Notwithstanding, Nightcrawler is finally a story of success, but such a kind of success is rendered deeply disturbing because we never feel the slightest sympathy for Lou. It is one of those films about which you realize how far a person can go while you are rooting for none, and yet it is darkly fascinating nonetheless to watch him get all he has ever wanted.
Nina’s displeasing remark about how Lou makes them all reach higher says it all. Reaching higher in this morally shattered world does not mean being better or more ethical; it means getting as low as one can go to reach the top. It is a world where exploitation, manipulation, and, indeed, total abandonment of human dignity build success.
There is no denying that the film somehow parallels this sordid rise almost mythically, as a modern Nietzschean parable bloated and glossed in neon and blood. Setting up this eerie calm with rising moonlight, Nightcrawler tells us immediately that we are not just observers of a personal story; we are in the presence of something far darker being born.
Lou is not just an aberration; he is a pattern. As he slips into the night with thoughts of scalable business plans and amorality, it becomes evident that his rise is not singular but scalable.
Even more grotesque is the feeling of resolution about the entire success by the end. The city welcomes him; the media industry opens its doors for him, and we, as an audience, are left grappling with that discomfort.
It is the kind of reflection that stays with you long after the credits roll, especially if you happen to be one of those poor souls who spend time analyzing media and culture with a critical lens. Lou is less character and a symptom of a bigger sickness, a system that rewards hunger over humanity and image over ethics. In this way, Nightcrawler lingers like an evil spirit, forcing us to think not merely about the monsters on screen but about the screens that created them.
References
- Andrejevic, M. (2002). The Work of Being Watched: Interactive Media and the Exploitation of Self-Disclosure. Critical Studies in Media Communication, 19(2), 230–248.
- Butler, J. (2004). Precarious Life: The Powers of Mourning and Violence. Verso.
- Corner, J. (2002). Performing the Real: Documentary Diversions. Television & New Media, 3(3), 255–269.
- Couldry, N. (2008). Reality TV, or the Secret Theater of Neoliberalism. The Review of Education, Pedagogy, and Cultural Studies, 30(1), 3–13.

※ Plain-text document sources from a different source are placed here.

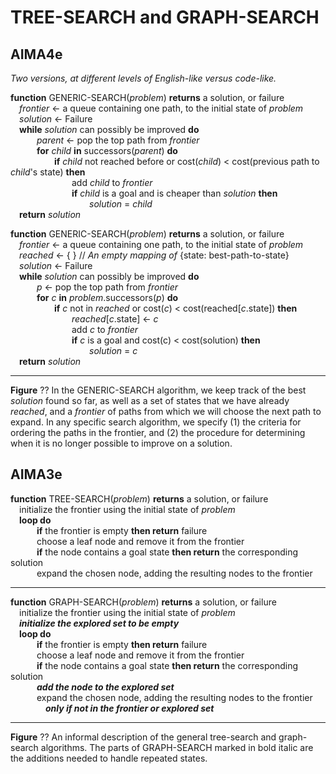 # TREE-SEARCH and GRAPH-SEARCH


## AIMA4e

_Two versions, at different levels of English-like versus code-like._  

__function__ GENERIC-SEARCH(_problem_) __returns__ a solution, or failure  
&emsp;_frontier_ &larr; a queue containing one path, to the initial state of _problem_  
&emsp;_solution_ &larr; Failure  
&emsp;__while__  _solution_ can possibly be improved __do__  
&emsp;&emsp;&emsp;_parent_ &larr; pop the top path from _frontier_  
&emsp;&emsp;&emsp;__for__ _child_ __in__ successors(_parent_) __do__   
&emsp;&emsp;&emsp;&emsp;&emsp;__if__ _child_ not reached before or cost(_child_) < cost(previous path to _child_'s state) __then__  
&emsp;&emsp;&emsp;&emsp;&emsp;&emsp;&emsp;add _child_ to _frontier_  
&emsp;&emsp;&emsp;&emsp;&emsp;&emsp;&emsp;__if__ _child_ is a goal and is cheaper than _solution_ __then__  
&emsp;&emsp;&emsp;&emsp;&emsp;&emsp;&emsp;&emsp;&emsp;_solution_  =  _child_  
&emsp;__return__ _solution_

__function__ GENERIC-SEARCH(_problem_) __returns__ a solution, or failure  
&emsp;_frontier_ &larr; a queue containing one path, to the initial state of _problem_  
&emsp;_reached_ &larr; { }    // _An empty  mapping of_ {state: best-path-to-state}  
&emsp;_solution_ &larr; Failure  
&emsp;__while__  _solution_ can possibly be improved __do__  
&emsp;&emsp;&emsp;_p_ &larr; pop the top path from _frontier_  
&emsp;&emsp;&emsp;__for__ _c_ __in__ _problem_.successors(_p_) __do__   
&emsp;&emsp;&emsp;&emsp;&emsp;__if__ _c_ not in _reached_ or cost(_c_) < cost(reached[_c_.state]) __then__  
&emsp;&emsp;&emsp;&emsp;&emsp;&emsp;&emsp;_reached_[_c_.state] &larr; _c_  
&emsp;&emsp;&emsp;&emsp;&emsp;&emsp;&emsp;add _c_ to _frontier_   
&emsp;&emsp;&emsp;&emsp;&emsp;&emsp;&emsp;__if__ _c_ is a goal and cost(c) < cost(solution) __then__  
&emsp;&emsp;&emsp;&emsp;&emsp;&emsp;&emsp;&emsp;&emsp;_solution_  =  _c_  
&emsp;__return__ _solution_

---
__Figure__ ?? In the GENERIC-SEARCH algorithm, we keep track of the best _solution_ found so far, as well as a set of states that we have already _reached_, and a _frontier_ of paths from which we will choose 
the next path to expand.
In any specific search algorithm, we specify (1) the criteria for ordering the paths in the frontier,
and (2) the procedure for determining when it is no longer possible to improve on a solution.


## AIMA3e
__function__ TREE-SEARCH(_problem_) __returns__ a solution, or failure  
&emsp;initialize the frontier using the initial state of _problem_  
&emsp;__loop do__  
&emsp;&emsp;&emsp;__if__ the frontier is empty __then return__ failure  
&emsp;&emsp;&emsp;choose a leaf node and remove it from the frontier  
&emsp;&emsp;&emsp;__if__ the node contains a goal state __then return__ the corresponding solution  
&emsp;&emsp;&emsp;expand the chosen node, adding the resulting nodes to the frontier  

---
__function__ GRAPH-SEARCH(_problem_) __returns__ a solution, or failure  
&emsp;initialize the frontier using the initial state of _problem_  
&emsp;**_initialize the explored set to be empty_**  
&emsp;__loop do__  
&emsp;&emsp;&emsp;__if__ the frontier is empty __then return__ failure  
&emsp;&emsp;&emsp;choose a leaf node and remove it from the frontier  
&emsp;&emsp;&emsp;__if__ the node contains a goal state __then return__ the corresponding solution  
&emsp;&emsp;&emsp;**_add the node to the explored set_**  
&emsp;&emsp;&emsp;expand the chosen node, adding the resulting nodes to the frontier  
&emsp;&emsp;&emsp;&emsp;**_only if not in the frontier or explored set_**

---
__Figure__ ?? An informal description of the general tree\-search and graph\-search algorithms. The parts of GRAPH\-SEARCH marked in bold italic are the additions needed to handle repeated states.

- Kellner, D. (2003). Media Spectacle and the Crisis of Democracy: Terrorism, War, and Election Battles. Paradigm Publishers.
- Kember, S., & Zylinska, J. (2012). Life After New Media: Mediation as a Vital Process. MIT Press.
- McLuhan, M. (1994). Understanding Media: The Extensions of Man. MIT Press. (Original work published 1964)
- Silverstone, R. (2007). Media and Morality: On the Rise of the Mediapolis. Polity Press.
There’s something darkly ironic about a compulsively watchable film about a man who makes compulsively watchable films.
Right? It’s almost like “Nightcrawler” is daring us to look away, and we don’t. That’s the mirror Gilroy holds up to us: we can’t stop watching someone who relies on people not to stop watching. It’s pretty wild (and deeply disturbing) when you think about it.